_Work to be completed:_ Every line of the entries below that carries the string "Common" should be copied.

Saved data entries
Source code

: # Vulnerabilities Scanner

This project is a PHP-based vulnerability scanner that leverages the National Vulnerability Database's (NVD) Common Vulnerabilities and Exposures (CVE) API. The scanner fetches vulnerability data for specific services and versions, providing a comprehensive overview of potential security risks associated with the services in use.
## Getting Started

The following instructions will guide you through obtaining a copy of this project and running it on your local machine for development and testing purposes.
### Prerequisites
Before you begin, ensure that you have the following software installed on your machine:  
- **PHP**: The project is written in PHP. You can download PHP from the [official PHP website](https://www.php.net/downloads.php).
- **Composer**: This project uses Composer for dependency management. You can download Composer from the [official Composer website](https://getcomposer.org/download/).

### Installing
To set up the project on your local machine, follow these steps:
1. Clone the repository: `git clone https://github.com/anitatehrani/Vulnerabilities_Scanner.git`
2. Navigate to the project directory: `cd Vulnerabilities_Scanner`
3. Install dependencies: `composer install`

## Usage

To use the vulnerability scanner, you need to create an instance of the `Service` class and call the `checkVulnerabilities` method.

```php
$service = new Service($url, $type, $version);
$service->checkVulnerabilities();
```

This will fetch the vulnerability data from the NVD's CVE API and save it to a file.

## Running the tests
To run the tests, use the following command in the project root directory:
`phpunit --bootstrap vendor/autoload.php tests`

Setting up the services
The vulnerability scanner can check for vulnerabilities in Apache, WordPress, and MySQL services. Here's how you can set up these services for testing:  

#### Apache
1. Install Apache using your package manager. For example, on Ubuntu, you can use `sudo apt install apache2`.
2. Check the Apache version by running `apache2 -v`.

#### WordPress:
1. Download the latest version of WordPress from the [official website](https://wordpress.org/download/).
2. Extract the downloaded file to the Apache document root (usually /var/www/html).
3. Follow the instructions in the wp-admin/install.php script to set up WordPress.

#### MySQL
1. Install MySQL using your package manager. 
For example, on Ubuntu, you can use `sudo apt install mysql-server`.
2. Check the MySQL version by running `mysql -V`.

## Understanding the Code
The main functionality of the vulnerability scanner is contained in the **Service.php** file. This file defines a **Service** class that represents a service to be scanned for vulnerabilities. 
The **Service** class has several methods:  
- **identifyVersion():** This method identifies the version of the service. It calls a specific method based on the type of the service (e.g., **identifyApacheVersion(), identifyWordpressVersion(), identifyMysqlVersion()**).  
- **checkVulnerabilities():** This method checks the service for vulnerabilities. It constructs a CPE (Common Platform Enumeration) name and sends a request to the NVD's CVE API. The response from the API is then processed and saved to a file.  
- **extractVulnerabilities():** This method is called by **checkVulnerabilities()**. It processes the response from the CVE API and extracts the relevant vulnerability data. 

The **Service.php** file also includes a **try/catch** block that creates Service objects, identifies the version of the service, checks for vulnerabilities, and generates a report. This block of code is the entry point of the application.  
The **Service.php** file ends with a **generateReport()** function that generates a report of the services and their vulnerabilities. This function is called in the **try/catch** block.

_Answer to this problem:_
This project is a PHP-based vulnerability scanner that leverages the National Vulnerability Database's (NVD) Common Vulnerabilities and Exposures (CVE) API. The scanner fetches vulnerability data for specific services and versions, providing a comprehensive overview of potential security risks associated with the services in use.
- **checkVulnerabilities():** This method checks the service for vulnerabilities. It constructs a CPE (Common Platform Enumeration) name and sends a request to the NVD's CVE API. The response from the API is then processed and saved to a file.  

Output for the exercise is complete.